Matthew 22:41-46, NIV - While the Pharisees were
gathered together, Jesus asked them, “What do you think about the Messiah? Whose
son is he?”
“The son of David,” they replied.
He said to them, “How is it then that David, speaking by
the Spirit, calls him ‘Lord’? For he says,
“‘The Lord said to my Lord:
“Sit at my
right hand
until I put your enemies
under your
feet.”’
If then David calls him ‘Lord,’ how can he be his son?” No one could say a word in reply, and from
that day on no one dared to ask him any more questions.
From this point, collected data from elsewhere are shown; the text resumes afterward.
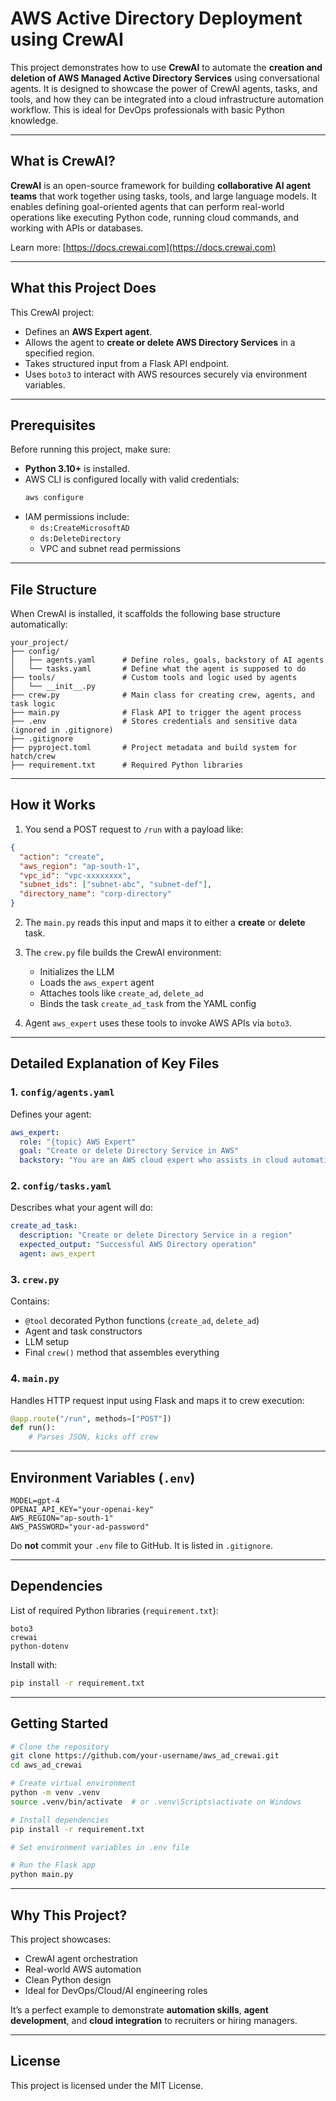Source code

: # AWS Active Directory Deployment using CrewAI

This project demonstrates how to use **CrewAI** to automate the **creation and deletion of AWS Managed Active Directory Services** using conversational agents. It is designed to showcase the power of CrewAI agents, tasks, and tools, and how they can be integrated into a cloud infrastructure automation workflow. This is ideal for DevOps professionals with basic Python knowledge.

---

## What is CrewAI?

**CrewAI** is an open-source framework for building **collaborative AI agent teams** that work together using tasks, tools, and large language models. It enables defining goal-oriented agents that can perform real-world operations like executing Python code, running cloud commands, and working with APIs or databases.

Learn more: [https://docs.crewai.com](https://docs.crewai.com)

---

## What this Project Does

This CrewAI project:
- Defines an **AWS Expert agent**.
- Allows the agent to **create or delete AWS Directory Services** in a specified region.
- Takes structured input from a Flask API endpoint.
- Uses `boto3` to interact with AWS resources securely via environment variables.

---

## Prerequisites

Before running this project, make sure:
- **Python 3.10+** is installed.
- AWS CLI is configured locally with valid credentials:  
  ```bash
  aws configure
  ```
- IAM permissions include:
  - `ds:CreateMicrosoftAD`
  - `ds:DeleteDirectory`
  - VPC and subnet read permissions

---

## File Structure

When CrewAI is installed, it scaffolds the following base structure automatically:
```
your_project/
├── config/
│   ├── agents.yaml      # Define roles, goals, backstory of AI agents
│   └── tasks.yaml       # Define what the agent is supposed to do
├── tools/               # Custom tools and logic used by agents
│   └── __init__.py
├── crew.py              # Main class for creating crew, agents, and task logic
├── main.py              # Flask API to trigger the agent process
├── .env                 # Stores credentials and sensitive data (ignored in .gitignore)
├── .gitignore
├── pyproject.toml       # Project metadata and build system for hatch/crew
├── requirement.txt      # Required Python libraries
```

---

## How it Works

1. You send a POST request to `/run` with a payload like:
```json
{
  "action": "create",
  "aws_region": "ap-south-1",
  "vpc_id": "vpc-xxxxxxxx",
  "subnet_ids": ["subnet-abc", "subnet-def"],
  "directory_name": "corp-directory"
}
```

2. The `main.py` reads this input and maps it to either a **create** or **delete** task.

3. The `crew.py` file builds the CrewAI environment:
   - Initializes the LLM
   - Loads the `aws_expert` agent
   - Attaches tools like `create_ad`, `delete_ad`
   - Binds the task `create_ad_task` from the YAML config

4. Agent `aws_expert` uses these tools to invoke AWS APIs via `boto3`.

---

## Detailed Explanation of Key Files

### 1. `config/agents.yaml`
Defines your agent:
```yaml
aws_expert:
  role: "{topic} AWS Expert"
  goal: "Create or delete Directory Service in AWS"
  backstory: "You are an AWS cloud expert who assists in cloud automation."
```

### 2. `config/tasks.yaml`
Describes what your agent will do:
```yaml
create_ad_task:
  description: "Create or delete Directory Service in a region"
  expected_output: "Successful AWS Directory operation"
  agent: aws_expert
```

### 3. `crew.py`
Contains:
- `@tool` decorated Python functions (`create_ad`, `delete_ad`)
- Agent and task constructors
- LLM setup
- Final `crew()` method that assembles everything

### 4. `main.py`
Handles HTTP request input using Flask and maps it to crew execution:
```python
@app.route("/run", methods=["POST"])
def run():
    # Parses JSON, kicks off crew
```

---

## Environment Variables (`.env`)

```env
MODEL=gpt-4
OPENAI_API_KEY="your-openai-key"
AWS_REGION="ap-south-1"
AWS_PASSWORD="your-ad-password"
```

Do **not** commit your `.env` file to GitHub. It is listed in `.gitignore`.

---

## Dependencies

List of required Python libraries (`requirement.txt`):
```
boto3
crewai
python-dotenv
```

Install with:
```bash
pip install -r requirement.txt
```

---

## Getting Started

```bash
# Clone the repository
git clone https://github.com/your-username/aws_ad_crewai.git
cd aws_ad_crewai

# Create virtual environment
python -m venv .venv
source .venv/bin/activate  # or .venv\Scripts\activate on Windows

# Install dependencies
pip install -r requirement.txt

# Set environment variables in .env file

# Run the Flask app
python main.py
```

---

## Why This Project?

This project showcases:
- CrewAI agent orchestration
- Real-world AWS automation
- Clean Python design
- Ideal for DevOps/Cloud/AI engineering roles

It’s a perfect example to demonstrate **automation skills**, **agent development**, and **cloud integration** to recruiters or hiring managers.

---

## License

This project is licensed under the MIT License.
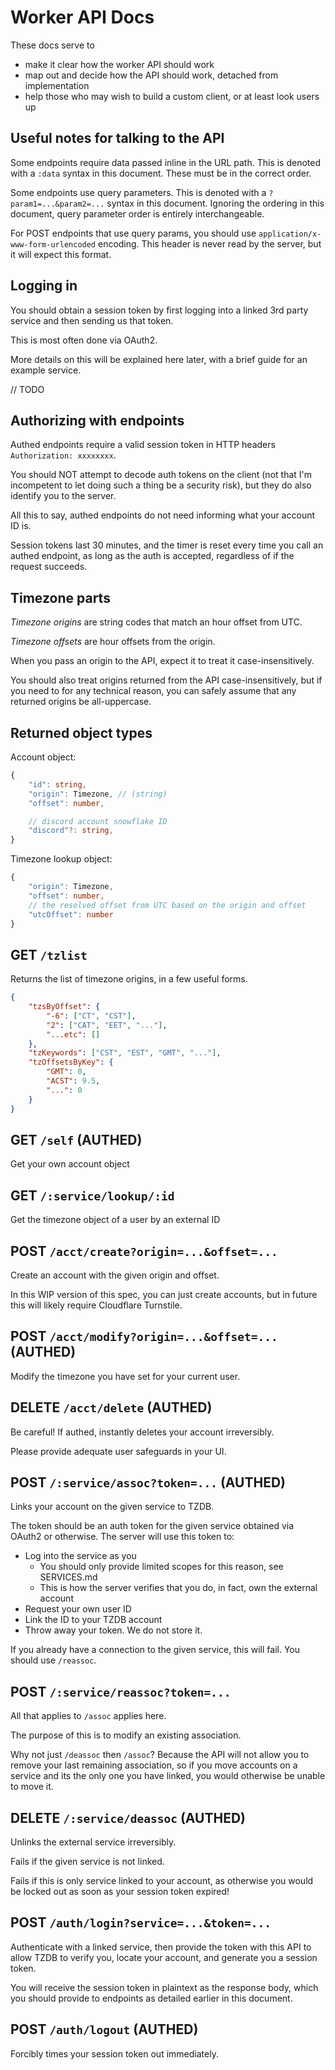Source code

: # Worker API Docs

These docs serve to
 - make it clear how the worker API should work
 - map out and decide how the API should work, detached from implementation
 - help those who may wish to build a custom client, or at least look users up

## Useful notes for talking to the API

Some endpoints require data passed inline in the URL path.
This is denoted with a `:data` syntax in this document.
These must be in the correct order.

Some endpoints use query parameters.
This is denoted with a `?param1=...&param2=...` syntax in this document.
Ignoring the ordering in this document, query parameter order is entirely
interchangeable.

For POST endpoints that use query params, you should use
`application/x-www-form-urlencoded` encoding.
This header is never read by the server, but it will expect this format.

## Logging in

You should obtain a session token by first logging into a linked
3rd party service and then sending us that token.

This is most often done via OAuth2.

More details on this will be explained here later,
with a brief guide for an example service.

// TODO

## Authorizing with endpoints

Authed endpoints require a valid session token in HTTP headers
`Authorization: xxxxxxxx`.

You should NOT attempt to decode auth tokens on the client
(not that I'm incompetent to let doing such a thing be a security risk),
but they do also identify you to the server.

All this to say, authed endpoints do not need informing what your account ID is.

Session tokens last 30 minutes,
and the timer is reset every time you call an authed endpoint,
as long as the auth is accepted, regardless of if the request succeeds.

## Timezone parts

*Timezone origins* are string codes that match an hour offset from UTC.

*Timezone offsets* are hour offsets from the origin.

When you pass an origin to the API, expect it to treat it case-insensitively.

You should also treat origins returned from the API case-insensitively,
but if you need to for any technical reason,
you can safely assume that any returned origins be all-uppercase.

## Returned object types

Account object:
```ts
{
	"id": string,
	"origin": Timezone, // (string)
	"offset": number,

	// discord account snowflake ID
	"discord"?: string,
}
```

Timezone lookup object:
```ts
{
	"origin": Timezone,
	"offset": number,
	// the resolved offset from UTC based on the origin and offset
	"utcOffset": number
}
```

## GET `/tzlist`

Returns the list of timezone origins, in a few useful forms.

```json
{
	"tzsByOffset": {
		"-6": ["CT", "CST"],
		"2": ["CAT", "EET", "..."],
		"...etc": []
	},
	"tzKeywords": ["CST", "EST", "GMT", "..."],
	"tzOffsetsByKey": {
		"GMT": 0,
		"ACST": 9.5,
		"...": 0
	}
}
```

## GET `/self` (AUTHED)

Get your own account object

## GET `/:service/lookup/:id`

Get the timezone object of a user by an external ID

## POST `/acct/create?origin=...&offset=...`

Create an account with the given origin and offset.

In this WIP version of this spec, you can just create accounts,
but in future this will likely require Cloudflare Turnstile.

## POST `/acct/modify?origin=...&offset=...` (AUTHED)

Modify the timezone you have set for your current user.

## DELETE `/acct/delete` (AUTHED)

Be careful! If authed, instantly deletes your account irreversibly.

Please provide adequate user safeguards in your UI.

## POST `/:service/assoc?token=...` (AUTHED)

Links your account on the given service to TZDB.

The token should be an auth token for the given service
obtained via OAuth2 or otherwise.
The server will use this token to:
 - Log into the service as you
   * You should only provide limited scopes for this reason, see SERVICES.md
   * This is how the server verifies that you do, in fact, own the external account
 - Request your own user ID
 - Link the ID to your TZDB account
 - Throw away your token. We do not store it.

If you already have a connection to the given service, this will fail.
You should use `/reassoc`.

## POST `/:service/reassoc?token=...`

All that applies to `/assoc` applies here.

The purpose of this is to modify an existing association.

Why not just `/deassoc` then `/assoc`?
Because the API will not allow you to remove your last remaining association,
so if you move accounts on a service and its the only one you have linked,
you would otherwise be unable to move it.

## DELETE `/:service/deassoc` (AUTHED)

Unlinks the external service irreversibly.

Fails if the given service is not linked.

Fails if this is only service linked to your account,
as otherwise you would be locked out as soon as your session token expired!

## POST `/auth/login?service=...&token=...`

Authenticate with a linked service,
then provide the token with this API to allow TZDB to verify you,
locate your account, and generate you a session token.

You will receive the session token in plaintext as the response body,
which you should provide to endpoints as detailed earlier in this document.

## POST `/auth/logout` (AUTHED)

Forcibly times your session token out immediately.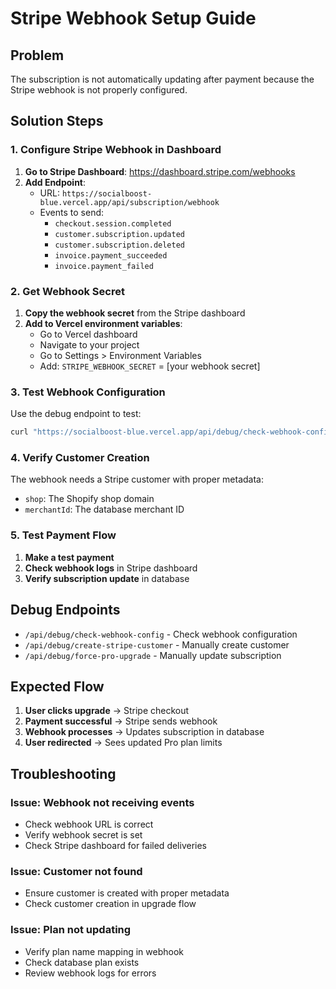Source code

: # Stripe Webhook Setup Guide

## Problem
The subscription is not automatically updating after payment because the Stripe webhook is not properly configured.

## Solution Steps

### 1. Configure Stripe Webhook in Dashboard

1. **Go to Stripe Dashboard**: https://dashboard.stripe.com/webhooks
2. **Add Endpoint**: 
   - URL: `https://socialboost-blue.vercel.app/api/subscription/webhook`
   - Events to send: 
     - `checkout.session.completed`
     - `customer.subscription.updated`
     - `customer.subscription.deleted`
     - `invoice.payment_succeeded`
     - `invoice.payment_failed`

### 2. Get Webhook Secret

1. **Copy the webhook secret** from the Stripe dashboard
2. **Add to Vercel environment variables**:
   - Go to Vercel dashboard
   - Navigate to your project
   - Go to Settings > Environment Variables
   - Add: `STRIPE_WEBHOOK_SECRET` = [your webhook secret]

### 3. Test Webhook Configuration

Use the debug endpoint to test:
```bash
curl "https://socialboost-blue.vercel.app/api/debug/check-webhook-config?shop=teststorev103.myshopify.com"
```

### 4. Verify Customer Creation

The webhook needs a Stripe customer with proper metadata:
- `shop`: The Shopify shop domain
- `merchantId`: The database merchant ID

### 5. Test Payment Flow

1. **Make a test payment**
2. **Check webhook logs** in Stripe dashboard
3. **Verify subscription update** in database

## Debug Endpoints

- `/api/debug/check-webhook-config` - Check webhook configuration
- `/api/debug/create-stripe-customer` - Manually create customer
- `/api/debug/force-pro-upgrade` - Manually update subscription

## Expected Flow

1. **User clicks upgrade** → Stripe checkout
2. **Payment successful** → Stripe sends webhook
3. **Webhook processes** → Updates subscription in database
4. **User redirected** → Sees updated Pro plan limits

## Troubleshooting

### Issue: Webhook not receiving events
- Check webhook URL is correct
- Verify webhook secret is set
- Check Stripe dashboard for failed deliveries

### Issue: Customer not found
- Ensure customer is created with proper metadata
- Check customer creation in upgrade flow

### Issue: Plan not updating
- Verify plan name mapping in webhook
- Check database plan exists
- Review webhook logs for errors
For the last few reflections, we
have observed different religious groups taking turns trying to stump and
discredit Jesus with the crowds in the Temple after Jesus’s arrival in
Jerusalem. In three days time, Jesus
will be hanging on a Roman Cross outside the city in part because of the collusion
of these very groups. The questions have
been handled brilliantly by Jesus and if fact, have backfired on His questioners. The crowd is more impressed than ever. It is the religious leaders who are looking
bad about now.
Jesus makes things worse for them
when He turns the tables and asks them a question – a question that they will
not be able to answer. As we will see
over the next few reflections, this is only the beginning of the misery the
religious leaders will endure. In
Matthew 23, Jesus unleashes a torrent of indictments upon them that will fuel their
quest to get rid of Jesus. But for now,
let’s consider Jesus’s question:
“What do you think about the
Messiah? Whose son is he?”
Jesus knows what they will say
because the answer they will give is not wrong.
As expected, they say that the Messiah will be a son of David, meaning that
the Messiah will be a human descendant of David. However, this is only the setup
question.
“How is it then that David,
speaking by the Spirit, calls him ‘Lord’?
Jesus then quotes the well-known messianic
Psalm 110 to them to support the legitimacy of His question. Jesus then repeats the question. . . just in
case they forgot. David does indeed
address the Messiah as “Lord.” There is
a long silence. The crowd looks over at the
religious leaders, waiting to see how they will answer. A longer silence. Crickets.
They don’t even have a guess.
This is one of those times when the
readers of Matthew’s gospel (that includes you and me) have information that
the people in the story do not have. The
religious leaders don’t have an answer for Jesus’s question and neither does
the crowd. At this point in the story,
even Matthew himself doesn’t have the answer, for He writes this Gospel that we
are reading decades later. But we know
the answer, don’t we?
Jesus is a Son of David. Matthew established that in Chapter 1 with
the genealogy of Jesus. We also know that
Jesus is the Son of God, for that has been established multiple times in the Gospel
though Jesus often tells folks to hold that under wraps. If Jesus is a son of David AND the Son of God,
then David can address Him as Lord. We
know that and Matthew lets us enjoy the fact that the people who should know better
than anyone else do NOT know. Jesus is
now going public with the secret He asked people to keep until now – the secret
that we already know. Jesus is Lord and Messiah
because he is both the human son of David AND the divine Son of God.
The real question for us is not whether
we know the answer to Jesus’s riddle, but do we sincerely believe the answer is
true? And if the answer to that question
is “yes,” then there is an even more poignant question: How then, shall we live?
Question: If you
believe Jesus is the divine Son of God and the promised Messiah of all people,
how does the way you live reflect that belief?
Prayer: Jesus, thank
you for revealing Yourself to us. Help us
represent You to others by the way we live each day. Amen.
Prayer Focus: Pray
for people you know from other faith traditions than yours.